Problem -> The answer must consist of each line below that holds the word "Null", copied as it stands.

Given entries ->
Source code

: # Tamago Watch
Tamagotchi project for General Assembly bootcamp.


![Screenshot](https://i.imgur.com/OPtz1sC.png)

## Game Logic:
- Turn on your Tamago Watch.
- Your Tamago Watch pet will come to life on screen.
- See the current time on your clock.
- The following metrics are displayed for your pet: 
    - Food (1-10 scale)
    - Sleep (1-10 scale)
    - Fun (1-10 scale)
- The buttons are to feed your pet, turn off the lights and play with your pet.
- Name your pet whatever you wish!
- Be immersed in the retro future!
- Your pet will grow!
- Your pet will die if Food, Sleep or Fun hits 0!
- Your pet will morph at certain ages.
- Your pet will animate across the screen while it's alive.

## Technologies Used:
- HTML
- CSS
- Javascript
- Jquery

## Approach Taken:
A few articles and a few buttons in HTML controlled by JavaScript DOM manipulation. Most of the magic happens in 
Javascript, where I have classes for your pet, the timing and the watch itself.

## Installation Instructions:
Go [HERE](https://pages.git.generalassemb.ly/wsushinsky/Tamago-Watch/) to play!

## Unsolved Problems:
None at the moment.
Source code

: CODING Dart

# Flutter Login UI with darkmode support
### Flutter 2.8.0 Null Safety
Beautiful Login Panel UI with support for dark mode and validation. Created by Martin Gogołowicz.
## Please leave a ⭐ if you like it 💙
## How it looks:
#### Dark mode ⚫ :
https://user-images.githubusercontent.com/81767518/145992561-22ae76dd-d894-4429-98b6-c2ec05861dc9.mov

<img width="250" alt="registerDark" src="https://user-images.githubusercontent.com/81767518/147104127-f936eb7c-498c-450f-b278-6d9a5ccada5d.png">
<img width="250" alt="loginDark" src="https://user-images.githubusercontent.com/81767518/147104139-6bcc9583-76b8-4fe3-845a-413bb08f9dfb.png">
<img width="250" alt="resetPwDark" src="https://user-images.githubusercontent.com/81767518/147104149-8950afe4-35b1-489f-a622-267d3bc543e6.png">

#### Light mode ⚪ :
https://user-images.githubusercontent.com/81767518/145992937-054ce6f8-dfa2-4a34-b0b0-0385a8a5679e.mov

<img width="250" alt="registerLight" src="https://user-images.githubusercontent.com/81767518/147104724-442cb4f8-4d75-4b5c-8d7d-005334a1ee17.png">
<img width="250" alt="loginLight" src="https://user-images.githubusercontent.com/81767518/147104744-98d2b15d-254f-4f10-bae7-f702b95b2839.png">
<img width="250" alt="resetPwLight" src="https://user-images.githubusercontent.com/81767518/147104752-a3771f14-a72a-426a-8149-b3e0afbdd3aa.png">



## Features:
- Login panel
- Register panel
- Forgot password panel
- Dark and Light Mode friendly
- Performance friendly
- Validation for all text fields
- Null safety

* * *

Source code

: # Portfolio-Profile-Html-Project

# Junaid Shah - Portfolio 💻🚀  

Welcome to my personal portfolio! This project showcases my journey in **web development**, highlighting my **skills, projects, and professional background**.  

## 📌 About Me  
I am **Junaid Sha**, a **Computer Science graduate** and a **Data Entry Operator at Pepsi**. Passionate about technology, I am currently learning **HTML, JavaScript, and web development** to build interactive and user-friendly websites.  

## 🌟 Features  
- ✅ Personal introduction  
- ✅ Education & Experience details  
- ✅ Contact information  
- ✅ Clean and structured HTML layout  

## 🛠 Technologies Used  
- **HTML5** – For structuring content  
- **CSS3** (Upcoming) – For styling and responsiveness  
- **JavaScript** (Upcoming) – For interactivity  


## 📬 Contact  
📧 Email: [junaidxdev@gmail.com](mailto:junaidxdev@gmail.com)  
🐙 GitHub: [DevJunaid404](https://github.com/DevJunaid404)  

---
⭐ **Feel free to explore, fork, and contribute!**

Written answer ->
### Flutter 2.8.0 Null Safety
- Null safety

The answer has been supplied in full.